CHAMPAIGN, ILL. — Following the proposal of the new Pet Food Uniform Regulatory Reform Act of 2024 (PURR Act), the Association of American Feed Control Officials (AAFCO) expressed its concerns over the new act, claiming it would reduce state oversight and authority to review the marketing and labeling of pet foods. The act was introduced to the House on Feb. 15.

The PURR Act, advocated by the Pet Food Institute, aims to modernize and streamline the current approach of how pet foods and treats are regulated. Under this new act, regulatory oversight would move from a state-by-state basis to a federal level provided by the US Food and Drug Administration (FDA). It would prohibit state governments from establishing, maintaining, implementing and enforcing any regulations related to marketing and labeling of pet food.

AAFCO is concerned that the act could reduce label transparency, have negative impacts for consumer protection, and threaten the safe advancements of pet food products.

“State feed programs are the first line of defense protecting consumers from misleading or mislabeled pet food products,” said Austin Therrell, executive director of AAFCO. “Today, many state regulators proactively inspect pet food labeling before products hit the market to ensure that any marketing claims on the label or packaging are accurate and have the necessary scientific data to validate the statements. Under the new PURR Act, this important layer of consumer protection would completely go away.”

According to AAFCO, most state feed programs that regulate pet foods in the United States support the FDA by providing the agency with premarket reviews of labels to ensure that marketing claims are backed by data and are not false or misleading to consumers. However, under the PURR act, manufacturers would be able to distribute pet food products “self-proclaimed” as safe without any ingredients or nutritional statements being verified at the state level prior to the product hitting the consumer market.

Additionally, AAFCO also expressed its concerns over the “ingredients sometimes present” language included in the PURR act, which claims that manufacturers may use the phrases “and/or,” “contains one or more of the following,” and others on packaging that indicate an ingredient may not actually be present in the formula. According to AAFCO, this would enable pet food manufacturers to change or omit ingredients without notifying consumers.

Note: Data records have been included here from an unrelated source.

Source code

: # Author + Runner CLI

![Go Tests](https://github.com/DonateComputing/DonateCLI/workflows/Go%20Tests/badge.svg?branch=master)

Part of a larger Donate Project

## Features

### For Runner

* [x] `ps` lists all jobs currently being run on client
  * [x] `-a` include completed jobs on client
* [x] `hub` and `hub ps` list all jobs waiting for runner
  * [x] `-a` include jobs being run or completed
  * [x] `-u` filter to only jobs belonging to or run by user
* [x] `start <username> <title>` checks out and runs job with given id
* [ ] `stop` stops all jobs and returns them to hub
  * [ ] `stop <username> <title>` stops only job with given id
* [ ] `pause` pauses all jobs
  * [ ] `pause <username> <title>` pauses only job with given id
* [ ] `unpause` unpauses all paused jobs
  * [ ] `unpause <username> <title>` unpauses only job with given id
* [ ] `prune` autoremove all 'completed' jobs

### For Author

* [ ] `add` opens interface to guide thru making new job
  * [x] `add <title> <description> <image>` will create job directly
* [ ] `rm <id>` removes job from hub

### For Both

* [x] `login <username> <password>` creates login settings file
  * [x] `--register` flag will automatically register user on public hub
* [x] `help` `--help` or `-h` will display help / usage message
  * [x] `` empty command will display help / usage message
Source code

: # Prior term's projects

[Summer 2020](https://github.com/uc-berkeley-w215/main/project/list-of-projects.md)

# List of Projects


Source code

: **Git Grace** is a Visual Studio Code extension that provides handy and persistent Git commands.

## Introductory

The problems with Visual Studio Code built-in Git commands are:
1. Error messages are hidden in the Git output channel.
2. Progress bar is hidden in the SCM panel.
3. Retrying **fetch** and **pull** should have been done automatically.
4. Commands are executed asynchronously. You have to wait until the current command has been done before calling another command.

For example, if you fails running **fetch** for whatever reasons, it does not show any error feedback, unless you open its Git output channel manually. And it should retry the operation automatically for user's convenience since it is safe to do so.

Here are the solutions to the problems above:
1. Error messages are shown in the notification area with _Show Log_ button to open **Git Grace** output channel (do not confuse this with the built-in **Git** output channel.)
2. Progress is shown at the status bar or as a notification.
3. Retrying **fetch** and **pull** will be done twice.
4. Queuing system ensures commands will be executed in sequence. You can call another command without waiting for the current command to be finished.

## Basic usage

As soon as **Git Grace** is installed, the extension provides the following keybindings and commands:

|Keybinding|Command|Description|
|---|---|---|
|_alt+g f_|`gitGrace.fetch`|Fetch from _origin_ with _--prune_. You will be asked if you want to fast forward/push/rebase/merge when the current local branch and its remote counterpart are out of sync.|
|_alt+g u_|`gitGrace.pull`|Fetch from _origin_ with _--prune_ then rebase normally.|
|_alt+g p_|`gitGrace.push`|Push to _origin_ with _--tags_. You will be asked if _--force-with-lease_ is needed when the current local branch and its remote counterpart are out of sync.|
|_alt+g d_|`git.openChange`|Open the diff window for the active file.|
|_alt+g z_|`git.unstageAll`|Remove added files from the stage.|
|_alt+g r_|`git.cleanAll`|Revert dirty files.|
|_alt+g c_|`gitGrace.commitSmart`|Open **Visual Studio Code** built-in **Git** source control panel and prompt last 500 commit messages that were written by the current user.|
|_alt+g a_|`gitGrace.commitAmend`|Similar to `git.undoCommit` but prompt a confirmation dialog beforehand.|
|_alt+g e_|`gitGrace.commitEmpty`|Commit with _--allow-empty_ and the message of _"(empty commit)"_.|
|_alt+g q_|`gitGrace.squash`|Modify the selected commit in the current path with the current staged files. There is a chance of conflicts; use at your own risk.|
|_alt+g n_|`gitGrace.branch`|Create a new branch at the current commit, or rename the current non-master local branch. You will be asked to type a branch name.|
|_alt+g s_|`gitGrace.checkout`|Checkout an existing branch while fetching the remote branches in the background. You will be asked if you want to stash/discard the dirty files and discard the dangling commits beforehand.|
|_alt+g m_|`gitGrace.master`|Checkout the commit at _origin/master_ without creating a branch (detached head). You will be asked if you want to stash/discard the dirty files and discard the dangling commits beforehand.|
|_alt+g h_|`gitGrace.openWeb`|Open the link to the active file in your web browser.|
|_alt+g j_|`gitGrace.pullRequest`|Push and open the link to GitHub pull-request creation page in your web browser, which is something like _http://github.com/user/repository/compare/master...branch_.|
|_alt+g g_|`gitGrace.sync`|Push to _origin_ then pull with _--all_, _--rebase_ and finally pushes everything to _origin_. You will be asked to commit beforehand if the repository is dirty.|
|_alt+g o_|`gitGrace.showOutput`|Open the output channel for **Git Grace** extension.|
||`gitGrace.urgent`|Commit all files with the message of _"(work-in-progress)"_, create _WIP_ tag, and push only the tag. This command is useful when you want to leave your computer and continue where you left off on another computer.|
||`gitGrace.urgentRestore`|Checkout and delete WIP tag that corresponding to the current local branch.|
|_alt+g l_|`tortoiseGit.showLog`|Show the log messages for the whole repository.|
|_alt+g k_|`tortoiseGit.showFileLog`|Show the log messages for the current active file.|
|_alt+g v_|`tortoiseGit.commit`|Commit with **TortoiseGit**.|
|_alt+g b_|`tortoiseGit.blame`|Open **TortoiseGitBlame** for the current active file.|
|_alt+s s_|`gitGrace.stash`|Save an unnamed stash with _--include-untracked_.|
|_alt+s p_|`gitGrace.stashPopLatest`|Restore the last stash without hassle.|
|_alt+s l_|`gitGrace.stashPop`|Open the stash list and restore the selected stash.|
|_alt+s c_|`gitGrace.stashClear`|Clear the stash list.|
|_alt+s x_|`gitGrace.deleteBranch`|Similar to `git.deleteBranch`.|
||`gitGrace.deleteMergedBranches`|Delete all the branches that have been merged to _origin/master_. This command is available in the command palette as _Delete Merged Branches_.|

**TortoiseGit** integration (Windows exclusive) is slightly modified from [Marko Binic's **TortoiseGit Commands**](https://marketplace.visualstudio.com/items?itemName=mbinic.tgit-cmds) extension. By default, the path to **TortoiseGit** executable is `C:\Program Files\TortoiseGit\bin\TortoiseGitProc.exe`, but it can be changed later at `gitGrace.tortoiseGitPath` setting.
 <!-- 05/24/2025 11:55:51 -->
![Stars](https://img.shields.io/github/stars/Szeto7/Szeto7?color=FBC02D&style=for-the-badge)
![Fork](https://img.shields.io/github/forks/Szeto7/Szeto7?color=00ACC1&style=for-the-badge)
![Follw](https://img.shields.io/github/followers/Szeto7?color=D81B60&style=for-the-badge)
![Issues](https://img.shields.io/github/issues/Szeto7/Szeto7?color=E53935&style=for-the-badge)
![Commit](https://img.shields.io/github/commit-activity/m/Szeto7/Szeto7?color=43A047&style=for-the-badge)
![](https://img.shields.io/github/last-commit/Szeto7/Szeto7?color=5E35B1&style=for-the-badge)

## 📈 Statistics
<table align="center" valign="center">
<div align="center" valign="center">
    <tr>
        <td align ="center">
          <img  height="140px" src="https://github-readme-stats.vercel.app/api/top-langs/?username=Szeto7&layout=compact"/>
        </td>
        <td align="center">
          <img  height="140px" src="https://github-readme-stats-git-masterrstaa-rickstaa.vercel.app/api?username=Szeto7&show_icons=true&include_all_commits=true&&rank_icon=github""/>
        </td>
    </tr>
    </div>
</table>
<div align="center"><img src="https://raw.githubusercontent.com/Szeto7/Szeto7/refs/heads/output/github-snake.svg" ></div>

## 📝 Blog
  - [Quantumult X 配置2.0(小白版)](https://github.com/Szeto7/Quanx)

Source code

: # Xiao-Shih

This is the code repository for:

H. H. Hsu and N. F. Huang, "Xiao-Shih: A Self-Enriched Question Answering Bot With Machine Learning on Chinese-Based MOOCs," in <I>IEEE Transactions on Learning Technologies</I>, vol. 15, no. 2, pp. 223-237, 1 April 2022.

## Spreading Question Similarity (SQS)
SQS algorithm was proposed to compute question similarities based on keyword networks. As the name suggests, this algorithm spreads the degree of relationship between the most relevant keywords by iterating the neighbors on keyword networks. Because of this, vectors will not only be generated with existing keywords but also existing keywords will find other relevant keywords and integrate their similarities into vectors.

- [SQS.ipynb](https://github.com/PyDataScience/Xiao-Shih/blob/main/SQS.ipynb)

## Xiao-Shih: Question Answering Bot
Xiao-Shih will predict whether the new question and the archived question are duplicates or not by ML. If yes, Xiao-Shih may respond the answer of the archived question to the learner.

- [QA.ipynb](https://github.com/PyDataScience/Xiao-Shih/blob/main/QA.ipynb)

“Many consumers purchase pet foods and treats based on the dietary needs or allergen requirements of their pets,” Therrell said. “Lack of transparency would leave consumers unable to know for certain which ingredients their pets may or may not be consuming, leading to potential health risks.”

With all this in mind, AAFCO believes that state governments should continue to work in partnership with the FDA under a national integrated food system, which would continue to allow the agency to tap the expertise and resources of state feed programs. This current system, according to AAFCO, helps strengthen pet food safety inspections and protects consumers from unsafe and fraudulent products, as well as misleading advertising and labeling practices.

“While there are certainly opportunities to improve efficiency and bring more innovation to the marketplace, it must be done in a safe and transparent manner,” Therrell concluded. “Engaging states and those intimately involved in the day-to-day oversight of pet food products is imperative to truly creating a modernized regulatory system.”